Blackout dubstep?
First it's dance and Britney brought dance to the scene, but now that the word 'dubstep' is loved amongst deaf listeners, Blackout suddenly is dubstep and she did it first.
The delusion in here is just too ****ing much.
Britney started putting some dubstep into the mainstream scene, but if Sky Ferreira got a good album campaign, sure her album would have been out earlier and than the real pop dubstep pop queen would have been known by the public
There is no dubstep trend right now, so no one really started anything...and LOL @ Beyonce's name getting brought into this. When on EARTH has she made a song utilizing dubstep?
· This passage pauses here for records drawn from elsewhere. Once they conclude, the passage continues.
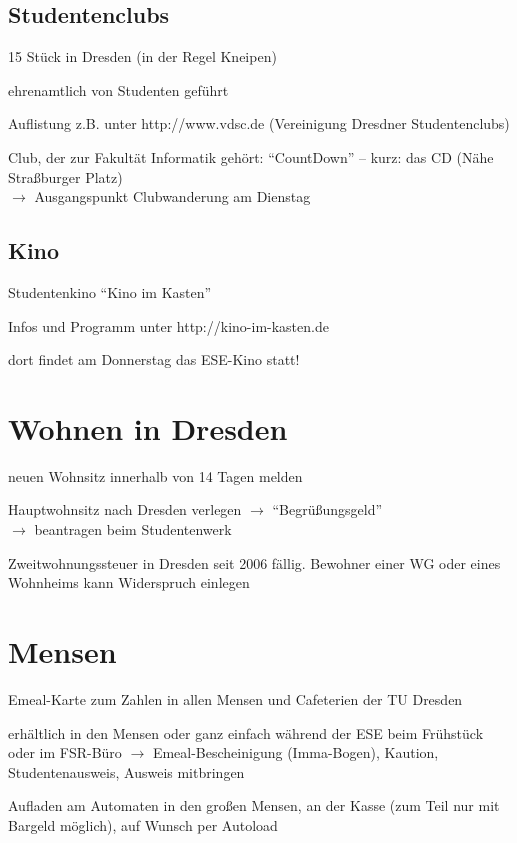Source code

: \documentclass[a4paper,12pt]{report}
\begin{document}
\subsection{Studentenclubs}
\begin{itemize*}
    \item 15 Stück in Dresden (in der Regel Kneipen)
    \item ehrenamtlich von Studenten geführt
    \item  Auflistung z.B. unter http://www.vdsc.de (Vereinigung Dresdner Studentenclubs)
    \item Club, der zur Fakultät Informatik gehört: \enquote{CountDown} -- kurz: das CD (Nähe Straßburger Platz)\\
    $\rightarrow$ Ausgangspunkt Clubwanderung am Dienstag
\end{itemize*}

\subsection{Kino}
\begin{itemize*}
    \item Studentenkino \enquote{Kino im Kasten}
    \item Infos und Programm unter http://kino-im-kasten.de
    \item dort findet am Donnerstag das ESE-Kino statt!
\end{itemize*}


\section{Wohnen in Dresden}
\begin{itemize*}

    \item neuen Wohnsitz innerhalb von 14 Tagen melden
    \item Hauptwohnsitz nach Dresden verlegen $\rightarrow$  \enquote{Begrüßungsgeld}\\
  $\rightarrow$ beantragen beim Studentenwerk
  \item Zweitwohnungssteuer in Dresden seit 2006 fällig. Bewohner einer WG oder eines Wohnheims kann Widerspruch einlegen
\end{itemize*}

\section{Mensen}
\begin{itemize*}
    \item Emeal-Karte zum Zahlen in allen Mensen und Cafeterien der TU Dresden
    \item erhältlich in den Mensen oder ganz einfach während der ESE beim Frühstück oder im FSR-Büro
    $\rightarrow$ Emeal-Bescheinigung (Imma-Bogen),  Kaution, Studentenausweis, Ausweis mitbringen
    \item Aufladen am Automaten in den großen Mensen, an der Kasse (zum Teil nur mit Bargeld möglich), auf Wunsch per Autoload
\end{itemize*}
\end{document}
Gerl has no idea about dubstep before. it's all thanks to Legendary Miss Britney Spears...
She also said she heard it in the UK and got to know Chase & Status and that's when it started and Rihanna doesn't have shame to say who she is influenced to do the things she does. MOVE.
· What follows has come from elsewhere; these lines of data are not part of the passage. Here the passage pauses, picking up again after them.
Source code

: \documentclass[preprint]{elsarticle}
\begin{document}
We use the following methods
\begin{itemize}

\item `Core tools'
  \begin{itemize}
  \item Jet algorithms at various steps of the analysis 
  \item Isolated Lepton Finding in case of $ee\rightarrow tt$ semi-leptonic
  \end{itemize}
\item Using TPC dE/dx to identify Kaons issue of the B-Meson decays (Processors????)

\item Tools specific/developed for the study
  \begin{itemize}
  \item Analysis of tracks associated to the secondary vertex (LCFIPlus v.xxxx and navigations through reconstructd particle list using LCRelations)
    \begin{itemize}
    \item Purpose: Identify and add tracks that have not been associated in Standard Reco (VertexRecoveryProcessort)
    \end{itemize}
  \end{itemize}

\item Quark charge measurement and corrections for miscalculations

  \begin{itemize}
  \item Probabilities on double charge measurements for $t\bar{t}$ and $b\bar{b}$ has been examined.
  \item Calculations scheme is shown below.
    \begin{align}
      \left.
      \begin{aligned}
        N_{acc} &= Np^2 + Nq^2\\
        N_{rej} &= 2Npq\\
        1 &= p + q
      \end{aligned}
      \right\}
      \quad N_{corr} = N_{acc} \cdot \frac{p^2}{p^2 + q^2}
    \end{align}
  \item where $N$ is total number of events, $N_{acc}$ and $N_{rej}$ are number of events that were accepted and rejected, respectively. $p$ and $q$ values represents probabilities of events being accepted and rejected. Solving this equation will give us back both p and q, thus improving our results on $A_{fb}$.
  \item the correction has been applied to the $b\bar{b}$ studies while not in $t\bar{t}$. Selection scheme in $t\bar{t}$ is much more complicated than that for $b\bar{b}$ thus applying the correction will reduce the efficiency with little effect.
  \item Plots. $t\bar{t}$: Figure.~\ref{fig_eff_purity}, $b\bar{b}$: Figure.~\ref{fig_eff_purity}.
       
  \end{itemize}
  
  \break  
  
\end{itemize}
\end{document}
she probably wrote one line
that's not making her the inventor of dubstep in mainstream.. maybe her producer..
but everyone here is talking like britney coposed the damn thing.. while b*tch can barely do anything expect dancing.
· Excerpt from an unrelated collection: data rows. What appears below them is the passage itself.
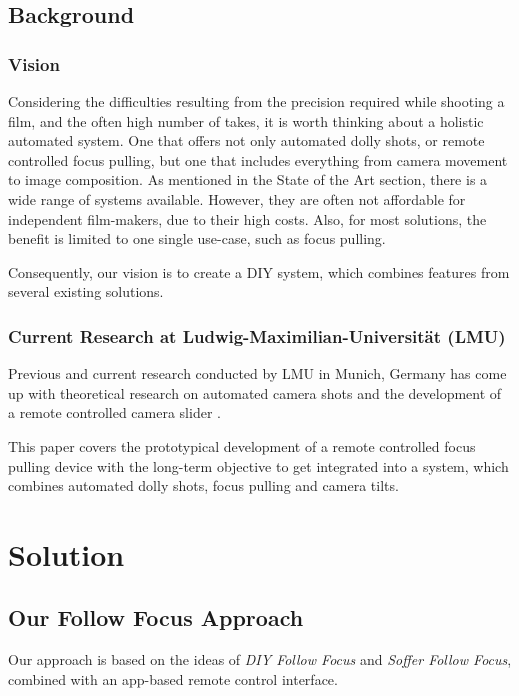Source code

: \documentclass{sigchi}
\begin{document}
\subsection{Background}

\subsubsection{Vision}

Considering the difficulties resulting from the precision required while shooting a film, and the often high number of takes, it is worth thinking about a holistic automated system. One that offers not only automated dolly shots, or remote controlled focus pulling, but one that includes everything from camera movement to image composition. As mentioned in the State of the Art section, there is a wide range of systems available. However, they are often not affordable for independent film-makers, due to their high costs. Also, for most solutions, the benefit is limited to one single use-case, such as focus pulling. 

Consequently, our vision is to create a DIY system, which combines features from several existing solutions.    


\subsubsection{Current Research at Ludwig-Maximilian-Universit\"at (LMU)}

Previous and current research conducted by LMU in Munich, Germany has come up with theoretical research on automated camera shots \cite{pburgdorf} and the development of a remote controlled camera slider \cite{pmoerwald}. 

This paper covers the prototypical development of a remote controlled focus pulling device with the long-term objective to get integrated into a system, which combines automated dolly shots, focus pulling and camera tilts.

\section{Solution}

\subsection{Our Follow Focus Approach}
Our approach is based on the ideas of \textit{DIY Follow Focus} \cite{diyff} and \textit{Soffer Follow Focus}, combined with an app-based remote control interface.
\end{document}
[IMG]http://i674.photobucket.com/albums/vv102/Heartless_****/Woohoh.gif[/IMG]
This is the dumbest thing I've heard. No one is saying Britney created mainstream dubstep, we're answering the damn ****ing question and saying that Britney included it before Rihanna. Gurl, just stop.
There is no dubstep trend right now, so no one really started anything...and LOL @ Beyonce's name getting brought into this. When on EARTH has she made a song utilizing dubstep?
Apparently Girls utilizes it, I forgot samples count
Britney's borrowings from urban music don't have a safety net of contact book authenticity: There are no "[ft.]"'s on Blackout. When Team Britney requires a dubstep track, for instance, they simply borrow some production tricks and make one. The result is "Freakshow", built around the "wobbler" effect that's a genre standby. A dubstep on the tune, mixing outrage and delight: it still seems to matter when the mainstream borrows underground music, brings it into the wider pop vocabulary. It displays a lot of promise. The production is off the hook: very sparse and bass-heavy, revealing the influence of London-centric electronic-music genre dubstep and Timbo's exotic/skeletal funk techniques.
It obviously wasn't the prime representative of the genre, but Britney was the first mainstream artist to experiment with dubstep and introduce it to mainstream music fans.